Auch Paul bekam Küchenverbot. Das hatte er sich aber selber zuzuschreiben, obwohl er es weder böse gemeint noch absichtlich verbockt hatte. Angefangen hatte die Misere als sie zu irgendeinem festlichen Anlass ins nahegelegene Dorfgasthaus zum Essen geladen waren. Dort gab es einen exzellenten Braten mit Sauce und  dazu Birnkartoffel. Paul war entzückt. Das Rezept musste er haben, also schlich er sich zum Koch und der erzählte ihm, dass man diese aus Kartoffelbrei und Schinkenstückchen gemacht werden. Zwei Eier dazu und die Dinger werden wie Birnen geformt und dann mit einem Stielchen geschmückt. Wie bereits erwähnt war Paul begeistert.
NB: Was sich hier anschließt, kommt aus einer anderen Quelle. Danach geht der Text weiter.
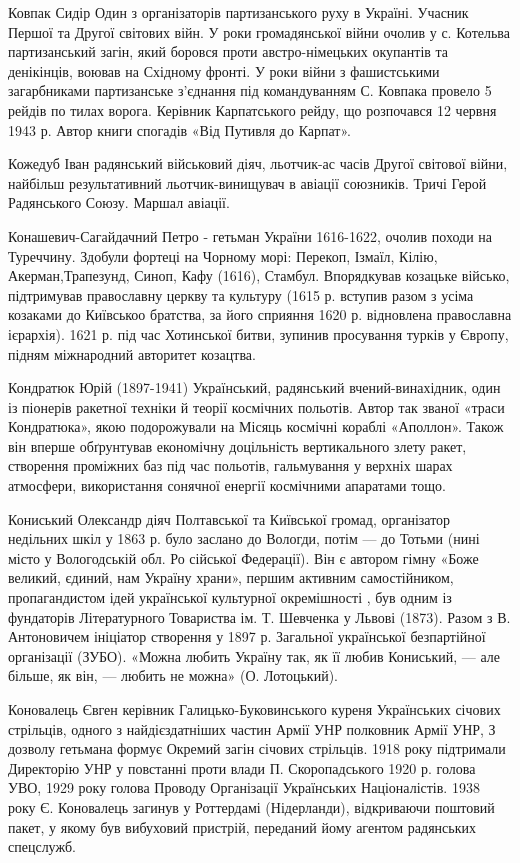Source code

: Ковпак Сидір Один з організаторів партизанського руху в Україні. Учасник Першої та Другої світових війн. У роки громадянської війни очолив у с. Котельва партизанський загін, який боровся проти австро-німецьких окупантів та денікінців, воював на Східному фронті. У роки війни з фашистськими загарбниками партизанське з'єднання під командуванням С. Ковпака провело 5 рейдів по тилах ворога. Керівник Карпатського рейду, що розпочався 12 червня 1943 р. Автор книги спогадів «Від Путивля до Карпат». 

Кожедуб Іван радянський військовий діяч, льотчик-ас часів Другої світової війни, найбільш результативний льотчик-винищувач в авіації союзників. Тричі Герой Радянського Союзу. Маршал авіації.

Конашевич-Сагайдачний Петро  - гетьман України 1616-1622, очолив походи на Туреччину. Здобули фортеці на Чорному морі: Перекоп, Ізмаїл, Кілію, Акерман,Трапезунд, Синоп, Кафу (1616), Стамбул. Впорядкував козацьке військо, підтримував православну церкву та культуру (1615 р. вступив разом з усіма козаками до Київськоо братства, за його сприяння 1620 р. відновлена православна ієрархія). 1621 р. під час Хотинської битви, зупинив просування турків у Європу, підням міжнародний авторитет козацтва.

Кондратюк Юрій (1897-1941) Український, радянський вчений-винахідник, один із піонерів ракетної техніки й теорії космічних польотів. Автор так званої «траси Кондратюка», якою подорожували на Місяць космічні кораблі «Аполлон». Також він вперше обґрунтував економічну доцільність вертикального злету ракет, створення проміжних баз під час польотів, гальмування у верхніх шарах атмосфери, використання сонячної енергії космічними апаратами тощо.

Кониський Олександр  діяч Полтавської та Київської громад, організатор недільних шкіл у 1863 р. було заслано до Вологди, потім --- до Тотьми (нині місто у Вологодській обл. Ро сійської Федерації). Він є автором гімну «Боже великий, єдиний, нам Україну храни», першим активним самостійником, пропагандистом ідей української культурної окремішності , був одним із фундаторів Літературного Товариства ім. Т. Шевченка у Львові (1873). Разом з  В. Антоновичем ініціатор створення у 1897 р.  Загальної української безпартійної організації (ЗУБО). «Можна любить Україну так, як її любив Кониський, --- але більше, як він, --- любить не можна» (О. Лотоцький).

Коновалець Євген керівник Галицько-Буковинського куреня Українських січових стрільців, одного з найдієздатніших частин Армії УНР полковник Армії УНР, З дозволу гетьмана формує Окремий загін січових стрільців. 1918 року підтримали Директорію УНР у повстанні проти влади П. Скоропадського 1920 р. голова УВО, 1929 року голова Проводу Організації Українських Націоналістів. 1938 року Є. Коновалець загинув у Роттердамі (Нідерланди), відкриваючи поштовий пакет, у якому був вибуховий пристрій, переданий йому агентом радянських спецслужб.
Zum nächsten Familienfest, war klar, er musste diese selbst zubereiten. Als es nun soweit war, hatte Pauls Großmutter den perfekten Braten zubereitet und nun war Paul an der Reihe. Er hatte geschält, gekocht, gehackt, püriert, Eier daruntergemischt und Birnen geformt und diese in Paniermehl gewälzt.  Eine wahre Augenfreude. Zu dumm dass Paul vergessen hatte den Koch zu fragen, wie die Dinger nun fertiggestellt werden.  Aber er hatte im Fernsehen diese Werbung gesehen. Kartoffelkroketten, die man im heißen Fett schwimmend herausbacken konnte. Das musste es sein. Also nahm er den Frittier Topf zur Hand, setzte ihn auf den Herd. Die Flamme war schnell entzündet und das Frittierfett in dem Topf platziert. Es hieß, es müsste das Fett sehr heiß sein, also wartete er so lange bis etwas weißer Rauch aus dem Topf stieg. Als perfekte Temperatur empfunden, wollte Paul nun die Birnen schwimmen lassen.  Da er aber aus früheren Aktionen mit dem Fritter Topf wusste, dass Ölspritzer, die beim Reinwerfen von Gefrorenem ins heiße Fett entstehenden, schon einiger Maßen schmerzen, versuchte er nun sieben Birnen  gleichzeitig von seinem Teller ins Fett zu stoßen. Jetzt passierten zwei Dinge. Zum Ersten schwappte das Fett heraus und endete in einer mittelmäßigen Stichflamme, die die Hängekästen der Küche küsste. Zum Zweiten gab es eine Abfolge von mittleren Explosionen. Die Birnen waren terroristischer Natur. Sie waren allesamt explodiert, natürlich nicht ohne weiteres Öl in den Umlauf zu bringen. Von der Explosion aufgerüttelt betraten einige der Gäste die Küche und fanden einen lauthals lachenden Paul vor. Den hatte die Tatsache, dass die Birnkartoffel in die Luft geflogen waren immer noch belustigend im Griff. Mit ein wenig Glück würde man auch die angekokelten Türchen nicht sofort als Brandopfer sehen, da das in deren brauner Farbe unterzugehen schien. Die Frage ob jemand Brandkartoffel haben möchte, hätte er sich sparen können. Wie ein Lauffeuer hatte sich diese Nachricht verbreitet. Man wusste nicht ob man weinen oder lachen sollte. Paul konnte das nachvollziehen. Ihm fiel nur Alexis Sorbas ein, mit seinem laut lachenden Ausspruch: “Das hättest du sehen müssen Boss, noch nie ist….. eine Birnkartoffel so herrlich explodiert.“ Das daraufhin folgende Küchenverbot wäre somit erklärt.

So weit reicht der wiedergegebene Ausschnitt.